===== Input material

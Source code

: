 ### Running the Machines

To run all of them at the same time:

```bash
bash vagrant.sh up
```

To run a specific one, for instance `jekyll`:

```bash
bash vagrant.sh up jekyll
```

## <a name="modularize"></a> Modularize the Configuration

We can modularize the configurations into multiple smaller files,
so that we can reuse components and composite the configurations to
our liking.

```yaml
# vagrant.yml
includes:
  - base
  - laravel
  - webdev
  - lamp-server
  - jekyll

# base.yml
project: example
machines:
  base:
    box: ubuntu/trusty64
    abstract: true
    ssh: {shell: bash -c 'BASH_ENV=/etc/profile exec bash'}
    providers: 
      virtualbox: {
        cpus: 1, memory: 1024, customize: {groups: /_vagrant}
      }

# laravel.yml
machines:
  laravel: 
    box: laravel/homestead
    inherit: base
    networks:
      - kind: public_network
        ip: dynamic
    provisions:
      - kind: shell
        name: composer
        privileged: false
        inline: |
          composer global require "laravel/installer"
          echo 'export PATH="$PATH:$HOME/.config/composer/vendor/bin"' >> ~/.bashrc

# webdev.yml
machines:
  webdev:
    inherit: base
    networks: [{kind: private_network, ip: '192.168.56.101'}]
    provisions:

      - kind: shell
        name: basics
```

==========

## Work instructions
Filter the entries down to the lines that include the string "jekyll".

## Final answer
To run a specific one, for instance `jekyll`:
bash vagrant.sh up jekyll
  - jekyll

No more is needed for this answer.